### Extracted records

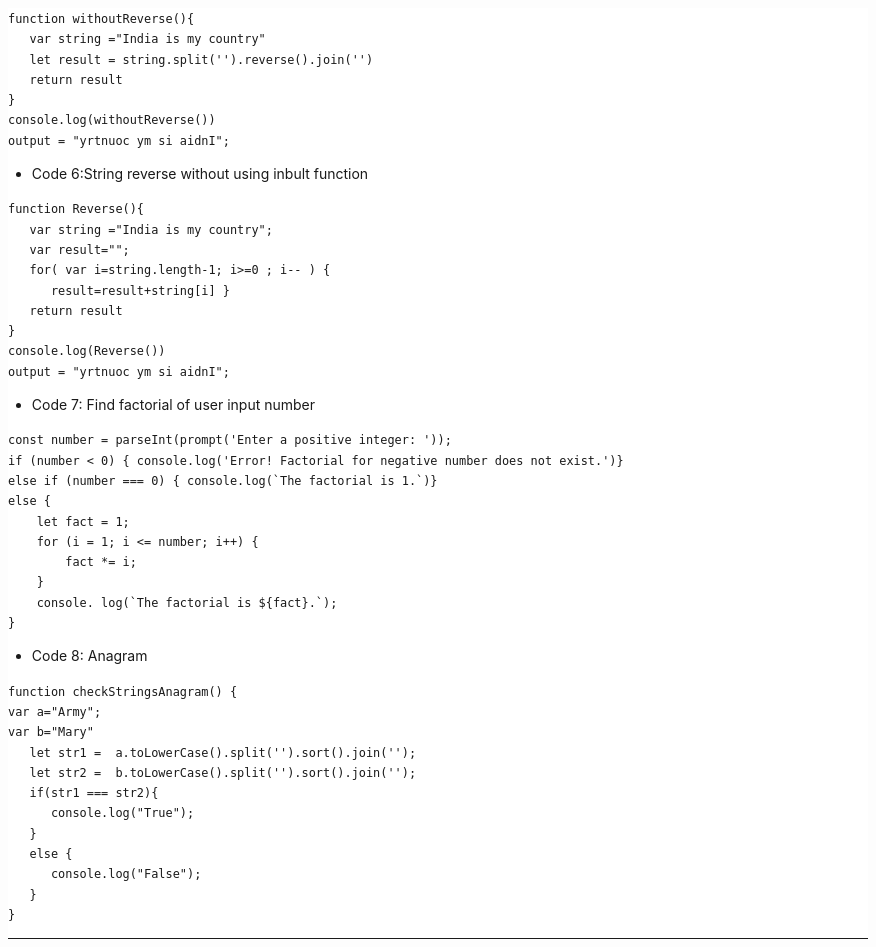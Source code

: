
 ```
function withoutReverse(){
   var string ="India is my country"
   let result = string.split('').reverse().join('')
   return result
}
console.log(withoutReverse())
output = "yrtnuoc ym si aidnI";
```

- Code 6:String reverse without using inbult function

```
function Reverse(){
   var string ="India is my country";
   var result="";
   for( var i=string.length-1; i>=0 ; i-- ) {
      result=result+string[i] }
   return result
}
console.log(Reverse())
output = "yrtnuoc ym si aidnI";
```

- Code 7: Find factorial of user input number

```
const number = parseInt(prompt('Enter a positive integer: '));
if (number < 0) { console.log('Error! Factorial for negative number does not exist.')}
else if (number === 0) { console.log(`The factorial is 1.`)}
else {
    let fact = 1;
    for (i = 1; i <= number; i++) {
        fact *= i;
    }
    console. log(`The factorial is ${fact}.`);
}
```

- Code 8: Anagram

```
function checkStringsAnagram() {
var a="Army";
var b="Mary"
   let str1 =  a.toLowerCase().split('').sort().join('');
   let str2 =  b.toLowerCase().split('').sort().join('');
   if(str1 === str2){
      console.log("True");
   }
   else {
      console.log("False");
   }
}
```

---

### Your instructions
Write out the data above in full and exactly, but not the pictures.

### Task solution
Source code

:
 ```
function withoutReverse(){
   var string ="India is my country"
   let result = string.split('').reverse().join('')
   return result
}
console.log(withoutReverse())
output = "yrtnuoc ym si aidnI";
```

- Code 6:String reverse without using inbult function

```
function Reverse(){
   var string ="India is my country";
   var result="";
   for( var i=string.length-1; i>=0 ; i-- ) {
      result=result+string[i] }
   return result
}
console.log(Reverse())
output = "yrtnuoc ym si aidnI";
```

- Code 7: Find factorial of user input number

```
const number = parseInt(prompt('Enter a positive integer: '));
if (number < 0) { console.log('Error! Factorial for negative number does not exist.')}
else if (number === 0) { console.log(`The factorial is 1.`)}
else {
    let fact = 1;
    for (i = 1; i <= number; i++) {
        fact *= i;
    }
    console. log(`The factorial is ${fact}.`);
}
```

- Code 8: Anagram

```
function checkStringsAnagram() {
var a="Army";
var b="Mary"
   let str1 =  a.toLowerCase().split('').sort().join('');
   let str2 =  b.toLowerCase().split('').sort().join('');
   if(str1 === str2){
      console.log("True");
   }
   else {
      console.log("False");
   }
}
```

---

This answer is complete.